Records from a collection:
******************************

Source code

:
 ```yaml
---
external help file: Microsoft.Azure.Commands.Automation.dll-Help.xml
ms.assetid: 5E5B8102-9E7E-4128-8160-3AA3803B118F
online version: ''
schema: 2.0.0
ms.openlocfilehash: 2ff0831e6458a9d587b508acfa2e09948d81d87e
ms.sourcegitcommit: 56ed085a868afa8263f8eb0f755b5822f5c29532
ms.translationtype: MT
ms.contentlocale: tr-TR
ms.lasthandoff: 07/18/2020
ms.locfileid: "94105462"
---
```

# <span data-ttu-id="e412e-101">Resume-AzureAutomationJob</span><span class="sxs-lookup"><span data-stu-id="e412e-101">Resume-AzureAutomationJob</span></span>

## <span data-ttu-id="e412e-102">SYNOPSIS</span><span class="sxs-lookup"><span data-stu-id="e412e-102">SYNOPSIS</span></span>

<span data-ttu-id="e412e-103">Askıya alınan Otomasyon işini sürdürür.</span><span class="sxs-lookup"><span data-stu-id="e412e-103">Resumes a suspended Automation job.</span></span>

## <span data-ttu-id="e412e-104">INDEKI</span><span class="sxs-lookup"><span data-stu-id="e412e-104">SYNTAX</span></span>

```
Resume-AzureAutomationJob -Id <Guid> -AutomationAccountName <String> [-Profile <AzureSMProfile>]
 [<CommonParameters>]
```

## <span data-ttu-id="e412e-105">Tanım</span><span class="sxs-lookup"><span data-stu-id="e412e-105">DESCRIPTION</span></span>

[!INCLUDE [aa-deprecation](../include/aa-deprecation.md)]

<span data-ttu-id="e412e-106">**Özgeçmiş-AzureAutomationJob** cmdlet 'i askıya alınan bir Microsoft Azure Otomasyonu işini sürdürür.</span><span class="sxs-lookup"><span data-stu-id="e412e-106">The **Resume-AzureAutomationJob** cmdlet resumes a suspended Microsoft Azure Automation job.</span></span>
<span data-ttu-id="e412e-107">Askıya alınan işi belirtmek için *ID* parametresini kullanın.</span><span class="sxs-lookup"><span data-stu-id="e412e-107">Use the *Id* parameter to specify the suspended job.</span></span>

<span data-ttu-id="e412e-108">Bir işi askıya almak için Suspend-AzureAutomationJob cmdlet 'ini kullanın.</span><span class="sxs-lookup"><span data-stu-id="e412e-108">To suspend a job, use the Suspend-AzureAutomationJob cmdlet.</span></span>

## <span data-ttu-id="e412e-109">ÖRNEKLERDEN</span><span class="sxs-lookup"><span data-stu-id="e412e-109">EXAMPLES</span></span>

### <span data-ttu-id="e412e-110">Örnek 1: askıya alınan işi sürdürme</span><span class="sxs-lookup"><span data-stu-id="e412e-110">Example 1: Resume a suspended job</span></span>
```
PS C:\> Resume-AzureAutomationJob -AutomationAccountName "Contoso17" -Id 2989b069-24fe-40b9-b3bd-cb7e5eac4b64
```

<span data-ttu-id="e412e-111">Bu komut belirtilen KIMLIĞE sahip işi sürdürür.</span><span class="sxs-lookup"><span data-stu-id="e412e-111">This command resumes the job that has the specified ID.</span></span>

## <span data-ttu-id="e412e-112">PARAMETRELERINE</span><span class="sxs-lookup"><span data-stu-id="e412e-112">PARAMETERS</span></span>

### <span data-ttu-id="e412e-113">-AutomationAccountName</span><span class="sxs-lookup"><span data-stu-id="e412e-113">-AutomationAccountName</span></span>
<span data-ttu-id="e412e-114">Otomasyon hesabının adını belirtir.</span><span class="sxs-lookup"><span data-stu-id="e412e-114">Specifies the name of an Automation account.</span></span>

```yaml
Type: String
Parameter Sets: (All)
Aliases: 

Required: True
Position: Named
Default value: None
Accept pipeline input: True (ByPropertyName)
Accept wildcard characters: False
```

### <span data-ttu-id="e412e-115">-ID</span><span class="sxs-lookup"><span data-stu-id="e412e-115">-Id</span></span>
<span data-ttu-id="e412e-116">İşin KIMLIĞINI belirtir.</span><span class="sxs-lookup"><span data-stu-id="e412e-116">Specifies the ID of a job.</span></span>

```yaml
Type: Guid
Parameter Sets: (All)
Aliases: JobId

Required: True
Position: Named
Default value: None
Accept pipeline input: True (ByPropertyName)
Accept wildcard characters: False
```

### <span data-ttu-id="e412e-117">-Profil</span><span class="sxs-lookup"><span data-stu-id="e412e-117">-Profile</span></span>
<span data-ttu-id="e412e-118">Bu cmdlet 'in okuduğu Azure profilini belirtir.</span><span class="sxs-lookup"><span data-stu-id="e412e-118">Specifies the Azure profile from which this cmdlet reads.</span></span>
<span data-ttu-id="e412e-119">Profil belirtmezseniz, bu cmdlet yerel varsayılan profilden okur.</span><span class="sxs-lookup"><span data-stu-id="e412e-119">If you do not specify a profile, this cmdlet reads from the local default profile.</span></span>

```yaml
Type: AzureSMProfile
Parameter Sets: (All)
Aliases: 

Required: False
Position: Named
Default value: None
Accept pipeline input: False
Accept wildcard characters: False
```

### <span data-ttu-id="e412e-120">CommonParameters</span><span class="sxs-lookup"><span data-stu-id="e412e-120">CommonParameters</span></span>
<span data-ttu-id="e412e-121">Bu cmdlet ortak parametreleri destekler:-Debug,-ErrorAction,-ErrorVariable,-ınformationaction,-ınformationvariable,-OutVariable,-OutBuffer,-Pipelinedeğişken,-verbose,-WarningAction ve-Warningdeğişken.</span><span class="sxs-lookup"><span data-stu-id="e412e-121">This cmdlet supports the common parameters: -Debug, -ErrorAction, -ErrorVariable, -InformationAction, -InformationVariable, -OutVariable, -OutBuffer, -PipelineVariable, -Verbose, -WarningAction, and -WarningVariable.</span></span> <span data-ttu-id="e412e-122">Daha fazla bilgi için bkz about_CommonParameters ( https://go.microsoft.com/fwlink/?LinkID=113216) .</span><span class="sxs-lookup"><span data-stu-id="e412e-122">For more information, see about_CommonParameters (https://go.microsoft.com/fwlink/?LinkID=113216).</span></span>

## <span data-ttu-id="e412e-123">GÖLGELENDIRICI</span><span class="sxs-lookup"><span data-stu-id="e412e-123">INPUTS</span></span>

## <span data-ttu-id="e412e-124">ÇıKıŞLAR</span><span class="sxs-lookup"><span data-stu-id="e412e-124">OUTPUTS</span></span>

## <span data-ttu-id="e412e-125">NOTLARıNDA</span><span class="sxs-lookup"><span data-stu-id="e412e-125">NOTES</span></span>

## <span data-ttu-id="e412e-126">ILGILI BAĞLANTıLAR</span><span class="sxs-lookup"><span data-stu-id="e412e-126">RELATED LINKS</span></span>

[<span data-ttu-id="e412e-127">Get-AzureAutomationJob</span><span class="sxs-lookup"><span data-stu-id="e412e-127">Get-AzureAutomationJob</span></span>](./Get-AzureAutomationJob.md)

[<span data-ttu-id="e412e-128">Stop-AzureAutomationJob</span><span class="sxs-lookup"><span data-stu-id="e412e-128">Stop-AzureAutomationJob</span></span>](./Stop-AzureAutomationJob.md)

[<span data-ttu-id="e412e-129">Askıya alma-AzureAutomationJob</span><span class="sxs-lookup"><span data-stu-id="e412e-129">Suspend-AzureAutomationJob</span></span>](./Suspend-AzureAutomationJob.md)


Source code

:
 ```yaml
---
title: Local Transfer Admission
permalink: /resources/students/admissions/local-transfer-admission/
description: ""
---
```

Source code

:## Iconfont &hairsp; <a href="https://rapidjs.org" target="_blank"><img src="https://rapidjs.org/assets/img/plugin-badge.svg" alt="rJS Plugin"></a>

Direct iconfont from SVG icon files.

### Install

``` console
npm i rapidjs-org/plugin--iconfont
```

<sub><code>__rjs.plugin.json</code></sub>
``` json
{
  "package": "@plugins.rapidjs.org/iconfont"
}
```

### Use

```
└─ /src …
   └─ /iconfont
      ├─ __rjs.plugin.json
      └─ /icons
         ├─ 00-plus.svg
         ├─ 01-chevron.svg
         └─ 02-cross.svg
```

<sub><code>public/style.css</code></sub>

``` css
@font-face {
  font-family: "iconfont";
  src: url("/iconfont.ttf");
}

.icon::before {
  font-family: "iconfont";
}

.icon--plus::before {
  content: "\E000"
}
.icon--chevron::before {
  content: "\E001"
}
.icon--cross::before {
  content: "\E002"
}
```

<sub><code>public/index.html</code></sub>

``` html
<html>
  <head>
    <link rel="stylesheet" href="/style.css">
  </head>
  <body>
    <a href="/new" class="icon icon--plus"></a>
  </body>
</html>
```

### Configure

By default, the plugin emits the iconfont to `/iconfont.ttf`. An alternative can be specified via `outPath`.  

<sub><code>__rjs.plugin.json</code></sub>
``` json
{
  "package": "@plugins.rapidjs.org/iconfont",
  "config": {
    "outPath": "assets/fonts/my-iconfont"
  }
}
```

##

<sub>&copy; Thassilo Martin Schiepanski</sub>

******************************

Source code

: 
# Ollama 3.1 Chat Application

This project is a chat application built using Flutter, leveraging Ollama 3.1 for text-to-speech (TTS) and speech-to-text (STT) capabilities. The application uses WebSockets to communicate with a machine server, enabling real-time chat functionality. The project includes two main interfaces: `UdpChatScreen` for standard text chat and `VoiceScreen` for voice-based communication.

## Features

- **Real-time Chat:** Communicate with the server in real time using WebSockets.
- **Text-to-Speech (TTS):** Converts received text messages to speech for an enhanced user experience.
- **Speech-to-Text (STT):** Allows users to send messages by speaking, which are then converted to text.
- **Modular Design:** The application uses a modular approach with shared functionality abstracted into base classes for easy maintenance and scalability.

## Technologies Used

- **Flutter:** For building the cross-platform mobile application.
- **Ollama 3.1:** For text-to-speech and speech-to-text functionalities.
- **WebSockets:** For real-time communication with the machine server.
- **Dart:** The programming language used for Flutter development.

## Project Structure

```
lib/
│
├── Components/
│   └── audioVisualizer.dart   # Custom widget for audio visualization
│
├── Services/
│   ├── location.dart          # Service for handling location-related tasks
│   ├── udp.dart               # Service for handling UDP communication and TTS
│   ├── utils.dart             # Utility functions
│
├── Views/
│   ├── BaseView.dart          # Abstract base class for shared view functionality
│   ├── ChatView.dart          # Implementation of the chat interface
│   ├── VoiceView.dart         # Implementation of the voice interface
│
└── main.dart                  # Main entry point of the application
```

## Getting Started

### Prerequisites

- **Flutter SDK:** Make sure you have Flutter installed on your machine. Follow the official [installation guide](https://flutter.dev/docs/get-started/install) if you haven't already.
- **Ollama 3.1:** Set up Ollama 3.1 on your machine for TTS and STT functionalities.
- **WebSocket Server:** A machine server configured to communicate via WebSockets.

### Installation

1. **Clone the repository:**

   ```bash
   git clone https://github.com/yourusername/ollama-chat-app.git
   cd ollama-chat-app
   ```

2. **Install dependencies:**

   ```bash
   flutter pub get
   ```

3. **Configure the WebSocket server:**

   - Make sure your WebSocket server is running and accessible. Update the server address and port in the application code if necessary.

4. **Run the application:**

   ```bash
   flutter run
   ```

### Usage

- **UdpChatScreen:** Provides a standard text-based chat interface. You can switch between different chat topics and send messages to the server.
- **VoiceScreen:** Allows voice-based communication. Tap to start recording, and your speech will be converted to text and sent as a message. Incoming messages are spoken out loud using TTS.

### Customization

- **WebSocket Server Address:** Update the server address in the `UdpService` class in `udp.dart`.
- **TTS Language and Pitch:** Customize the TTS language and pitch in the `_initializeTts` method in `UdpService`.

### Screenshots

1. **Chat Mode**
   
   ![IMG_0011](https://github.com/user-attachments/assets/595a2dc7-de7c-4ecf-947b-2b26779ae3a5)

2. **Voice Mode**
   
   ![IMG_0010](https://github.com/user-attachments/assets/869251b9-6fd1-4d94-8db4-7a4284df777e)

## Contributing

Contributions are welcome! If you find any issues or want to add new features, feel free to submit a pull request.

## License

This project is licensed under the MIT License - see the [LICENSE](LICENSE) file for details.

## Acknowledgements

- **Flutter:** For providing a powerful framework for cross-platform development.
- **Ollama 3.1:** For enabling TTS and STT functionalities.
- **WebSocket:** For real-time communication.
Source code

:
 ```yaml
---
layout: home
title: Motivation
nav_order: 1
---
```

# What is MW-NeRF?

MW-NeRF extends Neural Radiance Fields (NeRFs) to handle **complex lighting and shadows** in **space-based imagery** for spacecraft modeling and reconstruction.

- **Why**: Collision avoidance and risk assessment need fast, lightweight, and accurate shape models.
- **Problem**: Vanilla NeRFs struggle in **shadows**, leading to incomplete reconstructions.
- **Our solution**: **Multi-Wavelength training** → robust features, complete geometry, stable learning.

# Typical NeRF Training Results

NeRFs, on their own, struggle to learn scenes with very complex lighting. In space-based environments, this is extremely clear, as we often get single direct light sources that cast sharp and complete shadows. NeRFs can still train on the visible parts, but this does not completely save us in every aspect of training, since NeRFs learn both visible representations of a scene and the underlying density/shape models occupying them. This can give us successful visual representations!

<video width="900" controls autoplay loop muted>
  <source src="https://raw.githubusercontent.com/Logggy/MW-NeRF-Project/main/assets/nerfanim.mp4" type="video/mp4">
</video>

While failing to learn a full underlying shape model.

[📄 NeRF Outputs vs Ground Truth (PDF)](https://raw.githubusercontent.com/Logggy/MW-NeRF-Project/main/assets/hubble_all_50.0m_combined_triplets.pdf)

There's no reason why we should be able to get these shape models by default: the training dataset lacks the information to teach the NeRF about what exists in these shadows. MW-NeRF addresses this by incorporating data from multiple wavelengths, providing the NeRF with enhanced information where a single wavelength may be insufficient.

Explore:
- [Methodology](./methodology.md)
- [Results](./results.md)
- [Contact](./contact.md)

******************************

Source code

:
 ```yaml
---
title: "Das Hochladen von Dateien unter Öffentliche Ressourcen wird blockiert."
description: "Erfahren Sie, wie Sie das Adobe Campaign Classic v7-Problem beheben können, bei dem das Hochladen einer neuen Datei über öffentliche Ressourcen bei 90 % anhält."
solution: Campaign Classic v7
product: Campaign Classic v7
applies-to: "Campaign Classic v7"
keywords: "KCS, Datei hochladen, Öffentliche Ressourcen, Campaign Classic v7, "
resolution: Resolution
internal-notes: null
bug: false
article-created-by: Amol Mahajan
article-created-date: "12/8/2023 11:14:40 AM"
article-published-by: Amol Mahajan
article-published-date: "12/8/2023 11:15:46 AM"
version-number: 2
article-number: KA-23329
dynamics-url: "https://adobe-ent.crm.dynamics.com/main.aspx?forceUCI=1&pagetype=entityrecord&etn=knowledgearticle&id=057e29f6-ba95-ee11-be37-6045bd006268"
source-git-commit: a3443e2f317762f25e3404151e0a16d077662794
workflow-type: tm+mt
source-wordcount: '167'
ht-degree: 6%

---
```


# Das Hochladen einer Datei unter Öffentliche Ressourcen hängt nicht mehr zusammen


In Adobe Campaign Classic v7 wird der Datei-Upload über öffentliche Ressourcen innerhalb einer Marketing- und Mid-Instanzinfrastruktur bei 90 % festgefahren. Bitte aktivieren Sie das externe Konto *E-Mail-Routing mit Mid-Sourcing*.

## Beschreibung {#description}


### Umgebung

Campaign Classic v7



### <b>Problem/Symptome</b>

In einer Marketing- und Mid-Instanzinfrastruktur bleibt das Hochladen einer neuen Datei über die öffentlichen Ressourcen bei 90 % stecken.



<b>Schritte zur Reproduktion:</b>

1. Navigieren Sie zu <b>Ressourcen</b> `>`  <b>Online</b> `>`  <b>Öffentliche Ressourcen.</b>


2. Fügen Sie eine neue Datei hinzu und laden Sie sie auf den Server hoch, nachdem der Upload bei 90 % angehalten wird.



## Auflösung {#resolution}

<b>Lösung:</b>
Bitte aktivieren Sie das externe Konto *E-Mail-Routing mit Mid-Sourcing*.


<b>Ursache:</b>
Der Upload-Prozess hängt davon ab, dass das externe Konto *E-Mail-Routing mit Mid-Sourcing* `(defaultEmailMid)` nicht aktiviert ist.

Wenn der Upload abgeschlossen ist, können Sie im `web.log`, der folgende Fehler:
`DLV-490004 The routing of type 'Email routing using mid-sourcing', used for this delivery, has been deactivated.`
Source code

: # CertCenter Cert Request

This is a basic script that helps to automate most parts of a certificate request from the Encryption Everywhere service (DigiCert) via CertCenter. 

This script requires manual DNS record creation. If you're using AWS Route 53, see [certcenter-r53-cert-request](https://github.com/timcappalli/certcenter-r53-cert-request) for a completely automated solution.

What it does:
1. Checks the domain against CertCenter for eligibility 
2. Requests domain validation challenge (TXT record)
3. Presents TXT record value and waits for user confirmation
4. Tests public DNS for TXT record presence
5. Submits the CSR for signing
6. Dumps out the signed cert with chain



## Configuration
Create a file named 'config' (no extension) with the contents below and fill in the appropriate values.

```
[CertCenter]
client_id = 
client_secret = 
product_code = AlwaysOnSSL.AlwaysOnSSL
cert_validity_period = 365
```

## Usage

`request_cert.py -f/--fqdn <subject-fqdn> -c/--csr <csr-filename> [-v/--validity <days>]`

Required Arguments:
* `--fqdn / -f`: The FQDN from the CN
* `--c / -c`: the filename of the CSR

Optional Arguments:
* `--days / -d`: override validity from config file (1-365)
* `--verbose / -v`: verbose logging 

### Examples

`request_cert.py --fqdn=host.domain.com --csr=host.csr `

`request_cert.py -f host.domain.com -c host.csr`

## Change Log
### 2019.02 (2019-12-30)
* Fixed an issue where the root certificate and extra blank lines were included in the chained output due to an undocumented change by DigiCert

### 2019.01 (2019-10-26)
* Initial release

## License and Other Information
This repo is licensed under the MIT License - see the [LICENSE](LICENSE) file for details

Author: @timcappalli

******************************

EXERCISE INSTRUCTIONS:
The answer is each line from the entries above in which the word "title" occurs.

ANSWER SECTION:
title: Local Transfer Admission
title: Motivation
title: "Das Hochladen von Dateien unter Öffentliche Ressourcen wird blockiert."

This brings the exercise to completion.